Jon Levy Talks at Google
on Team Intelligence
Full Transcript
Team Intelligence: A Conversation with Jon Levy at Google
Speakers
Brian Glaser – Chief Learning Officer, Google
Jon Levy – Behavioral Scientist, Author, Speaker
Opening
[Music]
Brian Glaser:
I’m Brian Glaser. I’m the Chief Learning Officer, and I have the privilege of leading the People Development team. I also have the privilege of welcoming my friend, Jon Levy. Please help me welcome Jon to Google.
[Applause]
Jon Levy:
Thank you.
Introduction
Brian Glaser:
You probably know Jon as a behavioral scientist and New York Times bestselling author known for his work on trust and human connection. I first met Jon at one of the Influencers Dinners—if you know, you know. They’re invite-only, mysterious, and pretty epic.
Jon later wrote a book inspired by these dinners called You’re Invited, which brought together Nobel laureates, Olympians, artists, musicians, and leaders from all walks of life.
Today, though, we’re here to talk about your newest book, Team Intelligence. Congratulations. I had the chance to read it and learned a ton.
The Origin of the Dinners
Brian Glaser:
For over a decade, you’ve hosted not hundreds, but thousands of people. Where did this idea come from?
Jon Levy:
The origin is actually a little funny. I was about 29 years old—overweight, broke, and underemployed—and I came across a study by Christakis and Fowler about social contagion.
They found that if you have a friend who’s obese, your chances increase by 45%. Friends of friends see increases too. The same pattern showed up with happiness, smoking, voting—almost everything flows through relationships.
So instead of blaming myself for not waking up to go to the gym, I thought: what if I surrounded myself with professional athletes? Maybe behavior is contagious.
That curiosity turned into studying human behavior and eventually became the foundation for the dinners.
How the Dinners Work
Brian Glaser:
So how do these dinners actually work?
Jon Levy:
I convince people to come to my home, cook me dinner, wash the dishes, and clean my floors.
Brian Glaser:
(laughs)
Jon Levy:
We invite twelve people at a time. They’re not allowed to share their last names or what they do for work. The food is… fine. But when we sit down, we play a guessing game—trying to figure out what everyone does.
People are usually shocked to discover they’re sitting next to Fortune 500 CEOs, Olympians, astronauts, prime ministers, or someone who won a Grammy for barking on Who Let the Dogs Out.

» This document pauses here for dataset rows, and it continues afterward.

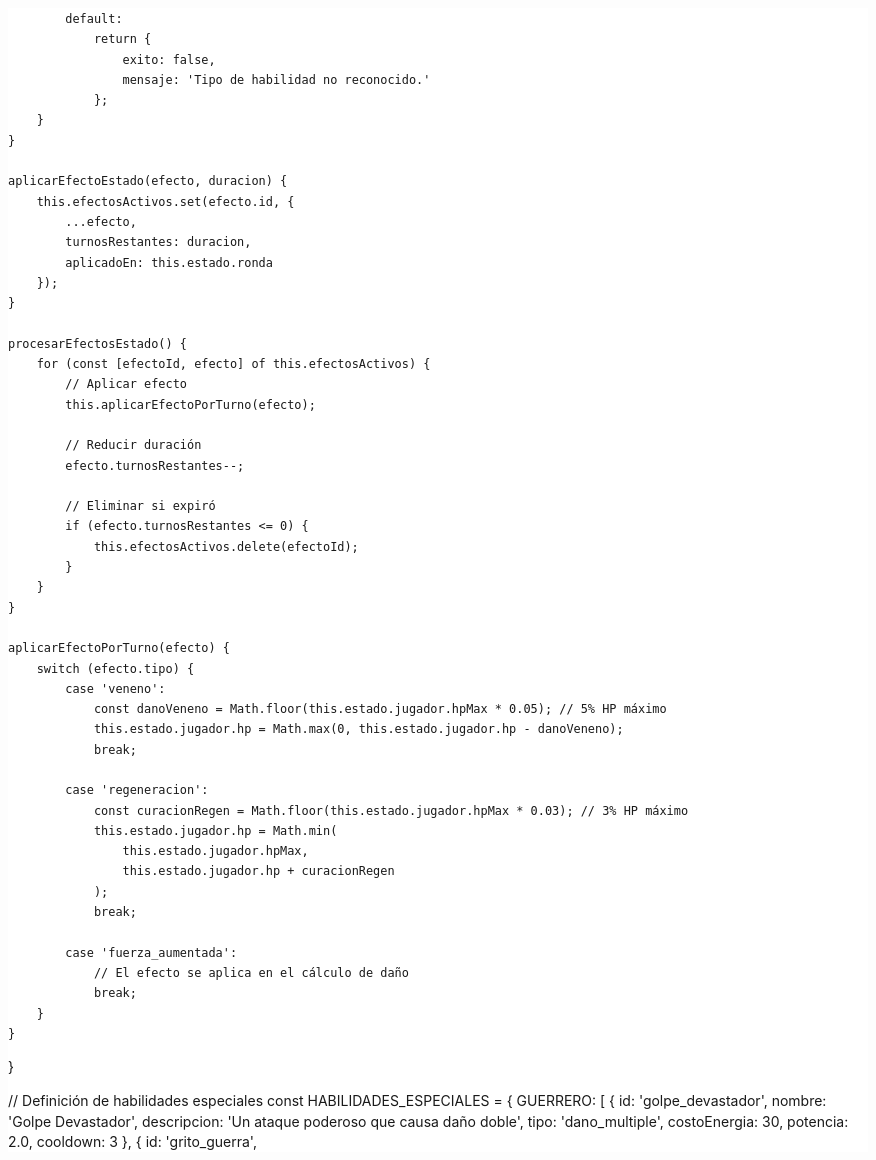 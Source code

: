             default:
                return {
                    exito: false,
                    mensaje: 'Tipo de habilidad no reconocido.'
                };
        }
    }
    
    aplicarEfectoEstado(efecto, duracion) {
        this.efectosActivos.set(efecto.id, {
            ...efecto,
            turnosRestantes: duracion,
            aplicadoEn: this.estado.ronda
        });
    }
    
    procesarEfectosEstado() {
        for (const [efectoId, efecto] of this.efectosActivos) {
            // Aplicar efecto
            this.aplicarEfectoPorTurno(efecto);
            
            // Reducir duración
            efecto.turnosRestantes--;
            
            // Eliminar si expiró
            if (efecto.turnosRestantes <= 0) {
                this.efectosActivos.delete(efectoId);
            }
        }
    }
    
    aplicarEfectoPorTurno(efecto) {
        switch (efecto.tipo) {
            case 'veneno':
                const danoVeneno = Math.floor(this.estado.jugador.hpMax * 0.05); // 5% HP máximo
                this.estado.jugador.hp = Math.max(0, this.estado.jugador.hp - danoVeneno);
                break;
                
            case 'regeneracion':
                const curacionRegen = Math.floor(this.estado.jugador.hpMax * 0.03); // 3% HP máximo
                this.estado.jugador.hp = Math.min(
                    this.estado.jugador.hpMax,
                    this.estado.jugador.hp + curacionRegen
                );
                break;
                
            case 'fuerza_aumentada':
                // El efecto se aplica en el cálculo de daño
                break;
        }
    }
}

// Definición de habilidades especiales
const HABILIDADES_ESPECIALES = {
    GUERRERO: [
        {
            id: 'golpe_devastador',
            nombre: 'Golpe Devastador',
            descripcion: 'Un ataque poderoso que causa daño doble',
            tipo: 'dano_multiple',
            costoEnergia: 30,
            potencia: 2.0,
            cooldown: 3
        },
        {
            id: 'grito_guerra', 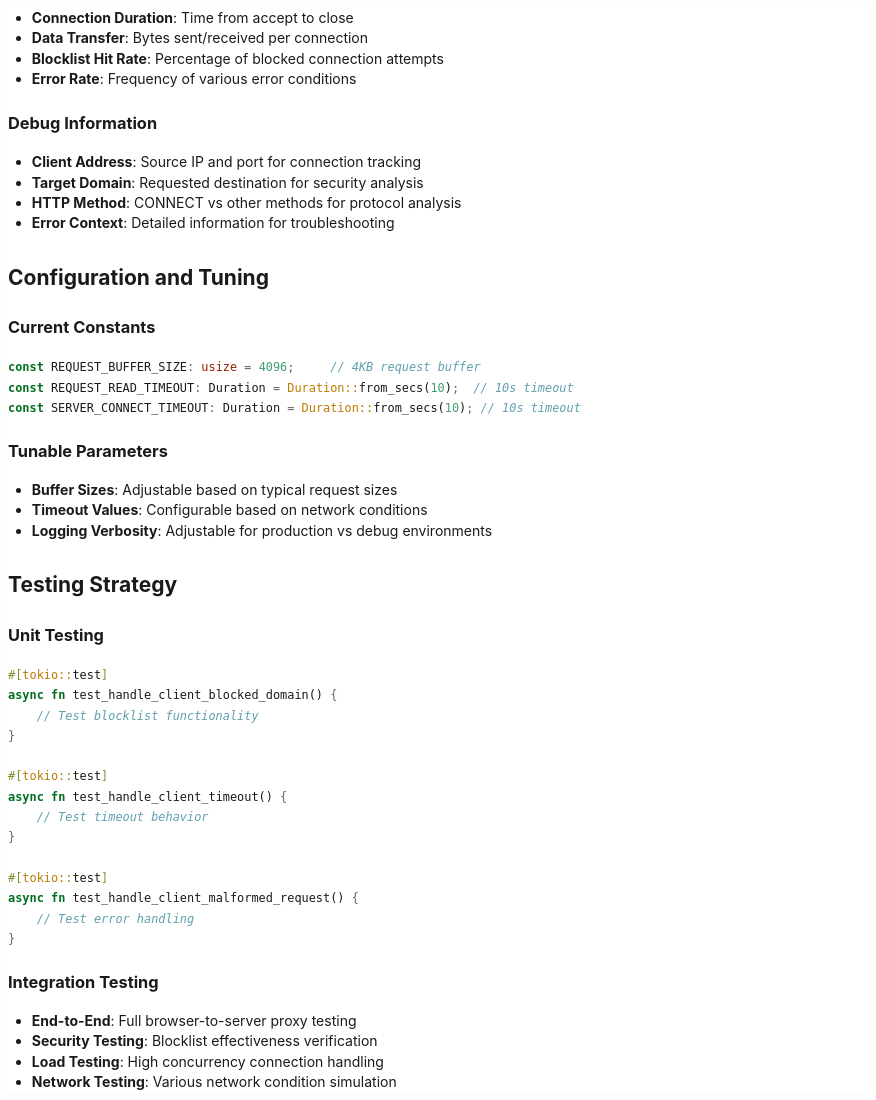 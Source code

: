 - **Connection Duration**: Time from accept to close
- **Data Transfer**: Bytes sent/received per connection
- **Blocklist Hit Rate**: Percentage of blocked connection attempts
- **Error Rate**: Frequency of various error conditions

### Debug Information

- **Client Address**: Source IP and port for connection tracking
- **Target Domain**: Requested destination for security analysis
- **HTTP Method**: CONNECT vs other methods for protocol analysis
- **Error Context**: Detailed information for troubleshooting

## Configuration and Tuning

### Current Constants

```rust
const REQUEST_BUFFER_SIZE: usize = 4096;     // 4KB request buffer
const REQUEST_READ_TIMEOUT: Duration = Duration::from_secs(10);  // 10s timeout
const SERVER_CONNECT_TIMEOUT: Duration = Duration::from_secs(10); // 10s timeout
```

### Tunable Parameters

- **Buffer Sizes**: Adjustable based on typical request sizes
- **Timeout Values**: Configurable based on network conditions
- **Logging Verbosity**: Adjustable for production vs debug environments

## Testing Strategy

### Unit Testing

```rust
#[tokio::test]
async fn test_handle_client_blocked_domain() {
    // Test blocklist functionality
}

#[tokio::test]
async fn test_handle_client_timeout() {
    // Test timeout behavior
}

#[tokio::test]
async fn test_handle_client_malformed_request() {
    // Test error handling
}
```

### Integration Testing

- **End-to-End**: Full browser-to-server proxy testing
- **Security Testing**: Blocklist effectiveness verification
- **Load Testing**: High concurrency connection handling
- **Network Testing**: Various network condition simulation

Leadership and Followership
Brian Glaser:
You’ve studied leadership deeply. What surprised you most?
Jon Levy:
What didn’t add up was this idea that all great leaders share the same essential competencies. The leaders coming to my dinners didn’t fit that mold.
Elon Musk isn’t known for psychological safety. Steve Jobs wasn’t either. Yet they were undeniably leaders.
The only thing they all had in common was followers.
Leadership isn’t about logic—it’s emotional. People follow leaders because interacting with them makes the future feel better.
Team Intelligence
Jon Levy:
After 9/11, researchers discovered that the CIA and FBI each had half the information—but failed to collaborate. Together, they became collectively stupid.
That led to research on team intelligence: how quickly a team can solve problems with the resources it has.
Surprisingly, IQ, talent, and likability didn’t predict team intelligence.
What did?
Emotional intelligence.
One proxy for this was the number of women on a team—not because of gender, but because women tend to score higher on emotional intelligence measures.
Glue Players
Brian Glaser:
You introduce the idea of “glue players.” What are they?
Jon Levy:
Glue players don’t score the most points, but they make everyone else better.
Research in sports showed that teams with too much top-tier talent actually performed worse. Glue players increase coordination, trust, and performance across the group.
They’re team-oriented, forward-thinking, and emotionally intelligent. They notice who hasn’t spoken. They connect people. They protect the team.
Every organization has them—you just have to learn to recognize and value them.
AI and the Future of Teams
Brian Glaser:
We have to talk about AI.
Jon Levy:
I’m incredibly excited about AI as a team-integration tool.
AI can support alignment, emotional awareness, and resource discovery—freeing humans to focus on creativity, judgment, and relationships.
The future isn’t AI replacing people. It’s AI helping teams become smarter, faster, and more humane.
Final Advice
Brian Glaser:
What’s one piece of advice you’d leave us with?
Jon Levy:
Your job isn’t to be productive—it’s to increase the intelligence of the team.
No matter your role, your responsibility is to move the ball forward and help the group solve problems faster.
Alignment makes teams smarter. Misalignment makes them stupid.